Ancylostoma tubaeforme

Scientific classification
- Kingdom: Animalia
- Phylum: Nematoda
- Class: Chromadorea
- Order: Rhabditida
- Family: Ancylostomatidae
- Genus: Ancylostoma
- Species: A. tubaeforme
- Binomial name: Ancylostoma tubaeforme (Zeder, 1800)

= Ancylostoma tubaeforme =

- Genus: Ancylostoma
- Species: tubaeforme
- Authority: (Zeder, 1800)

Species of roundworm

Ancylostoma tubaeforme is a hookworm that infects cats worldwide. Infection can occur through penetration of the skin, ingestion of infected hosts, such as birds, or by directly consuming the organism. Ancylostoma tubaeforme along with Ancylostoma braziliense are the two most common hookworms to infect cats, causing anemia and compromising the immune system.

==Morphology==
The body of an adult A. tubaeforme is between 7 and 12 millimeters long.

==Signs==
Ancylostoma tubaeforme infection may lead to dermatitis, anemia, weight loss, and pulmonary lesions.

==Life cycle==
Ancylostoma tubaeforme larvae may infect a host through oral ingestion or through skin lesions.

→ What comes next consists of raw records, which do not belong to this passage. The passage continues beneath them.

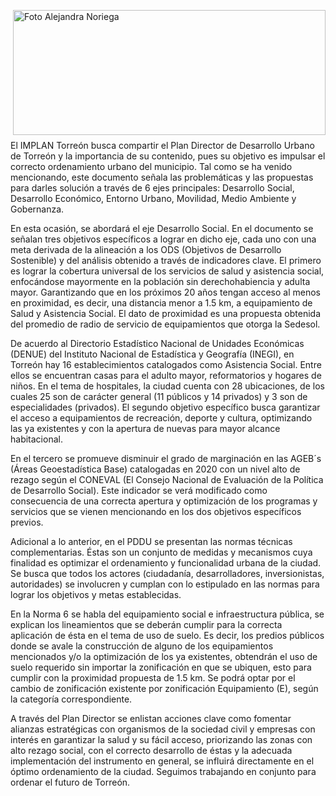 
<p>
   <a title="ir a Otras Publicaciones de este Autor" href="http://www.trcimplan.gob.mx/autores/olga-alejandra-noriega-aranda.html"><img class="img-responsive contenido-imagen" src="../imagenes/128/lic-olga-alejandra-noriega-aranda-top5.png" align="right" alt="Foto Alejandra Noriega" width="500" height="200"></a>

</p>

</br></br></br></br></br></br></br>
---


El IMPLAN Torreón busca compartir el Plan Director de Desarrollo Urbano de Torreón y la importancia de su contenido, pues su objetivo es impulsar el correcto ordenamiento urbano del municipio. Tal como se ha venido mencionando, este documento señala las problemáticas y las propuestas para darles solución a través de 6 ejes principales: Desarrollo Social, Desarrollo Económico, Entorno Urbano, Movilidad, Medio Ambiente y Gobernanza.

En esta ocasión, se abordará el eje Desarrollo Social. En el documento se señalan tres objetivos específicos a lograr en dicho eje, cada uno con una meta derivada de la alineación a los ODS (Objetivos de Desarrollo Sostenible) y del análisis obtenido a través de indicadores clave.  El primero es lograr la cobertura universal de los servicios de salud y asistencia social, enfocándose mayormente en la población sin derechohabiencia y adulta mayor.  Garantizando que en los próximos 20 años tengan acceso al menos en proximidad, es decir, una distancia menor a 1.5 km, a equipamiento de Salud y Asistencia Social.  El dato de proximidad es una propuesta obtenida del promedio de radio de servicio de equipamientos que otorga la Sedesol.

De acuerdo al Directorio Estadístico Nacional de Unidades Económicas (DENUE) del Instituto Nacional de Estadística y Geografía (INEGI), en Torreón hay 16 establecimientos catalogados como Asistencia Social. Entre ellos se encuentran casas para el adulto mayor, reformatorios y hogares de niños.  En el tema de hospitales, la ciudad cuenta con 28 ubicaciones, de los cuales 25 son de carácter general (11 públicos y 14 privados) y 3 son de especialidades (privados). El segundo objetivo específico busca garantizar el acceso a equipamientos de recreación, deporte y cultura, optimizando las ya existentes y con la apertura de nuevas para mayor alcance habitacional.

En el tercero se promueve disminuir el grado de marginación en las AGEB´s (Áreas Geoestadística Base) catalogadas en 2020 con un nivel alto de rezago según el CONEVAL (El Consejo Nacional de Evaluación de la Política de Desarrollo Social). Este indicador se verá modificado como consecuencia de una correcta apertura y optimización de los programas y servicios que se vienen mencionando en los dos objetivos específicos previos.

Adicional a lo anterior, en el PDDU se presentan las normas técnicas complementarias. Éstas son un conjunto de medidas y mecanismos cuya finalidad es optimizar el ordenamiento y funcionalidad urbana de la ciudad. Se busca que todos los actores (ciudadanía, desarrolladores, inversionistas, autoridades) se involucren y cumplan con lo estipulado en las normas para lograr los objetivos y metas establecidas.

En la Norma 6 se habla del equipamiento social e infraestructura pública, se explican los lineamientos que se deberán cumplir para la correcta aplicación de ésta en el tema de uso de suelo. Es decir, los predios públicos donde se avale la construcción de alguno de los equipamientos mencionados y/o la optimización de los ya existentes, obtendrán el uso de suelo requerido sin importar la zonificación en que se ubiquen, esto para cumplir con la proximidad propuesta de 1.5 km. Se podrá optar por el cambio de zonificación existente por zonificación Equipamiento (E), según la categoría correspondiente.

A través del Plan Director se enlistan acciones clave como fomentar alianzas estratégicas con organismos de la sociedad civil y empresas con interés en garantizar la salud y su fácil acceso, priorizando las zonas con alto rezago social, con el correcto desarrollo de éstas y la adecuada implementación del instrumento en general, se influirá directamente en el óptimo ordenamiento de la ciudad. Seguimos trabajando en conjunto para ordenar el futuro de Torreón.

Larvae ingested by the host pass through the esophagus into the stomach. From there, they burrow into the lining of the stomach and duodenum, and develop into their adult form. The adult hookworms then burrow back into the lining of the stomach and release their ova into the gastrointestinal tract.

Larvae that infect a host by penetrating the skin migrate to the stomach by first traveling through the lungs, up the trachea, and down the esophagus. From there, the larvae develop into adult hookworms, burrow back into the stomach lining, and release their ova into the gastrointestinal tract.

The prepatent period, the time between infection and when larvae can be detected, is 22–25 days.

==Diagnosis==
Diagnosis of A. tubaeforme infection is done through routine fecal flotation.

==Treatment==
Infections are typically treated with oral anthelmintics such as fenbendazole, or topical treatments such as selamectin.